◆ Exercise: Copies of all lines containing the string "subsection" are needed from the data below.

Data records
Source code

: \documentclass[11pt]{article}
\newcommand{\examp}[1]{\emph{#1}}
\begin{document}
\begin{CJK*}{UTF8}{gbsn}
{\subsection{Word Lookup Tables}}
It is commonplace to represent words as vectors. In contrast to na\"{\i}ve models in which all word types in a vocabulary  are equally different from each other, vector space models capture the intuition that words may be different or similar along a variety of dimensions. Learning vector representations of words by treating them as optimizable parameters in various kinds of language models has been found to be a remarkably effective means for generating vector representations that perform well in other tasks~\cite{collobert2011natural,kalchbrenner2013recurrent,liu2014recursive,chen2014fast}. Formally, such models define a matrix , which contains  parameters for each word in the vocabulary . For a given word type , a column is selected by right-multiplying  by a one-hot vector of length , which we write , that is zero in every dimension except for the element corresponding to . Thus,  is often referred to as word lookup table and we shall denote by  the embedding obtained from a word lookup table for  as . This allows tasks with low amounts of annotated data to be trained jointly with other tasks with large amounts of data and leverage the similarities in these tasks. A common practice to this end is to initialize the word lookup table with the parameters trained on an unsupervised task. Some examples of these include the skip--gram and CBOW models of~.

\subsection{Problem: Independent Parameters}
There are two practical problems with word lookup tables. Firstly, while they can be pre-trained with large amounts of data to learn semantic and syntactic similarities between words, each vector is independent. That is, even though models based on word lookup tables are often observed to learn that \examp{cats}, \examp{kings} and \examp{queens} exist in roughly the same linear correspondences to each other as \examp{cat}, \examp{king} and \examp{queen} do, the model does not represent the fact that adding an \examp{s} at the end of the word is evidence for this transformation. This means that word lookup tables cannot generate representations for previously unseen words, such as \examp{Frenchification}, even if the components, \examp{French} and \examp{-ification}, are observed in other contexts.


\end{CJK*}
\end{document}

◆ Answer to this problem:
{\subsection{Word Lookup Tables}}
\subsection{Problem: Independent Parameters}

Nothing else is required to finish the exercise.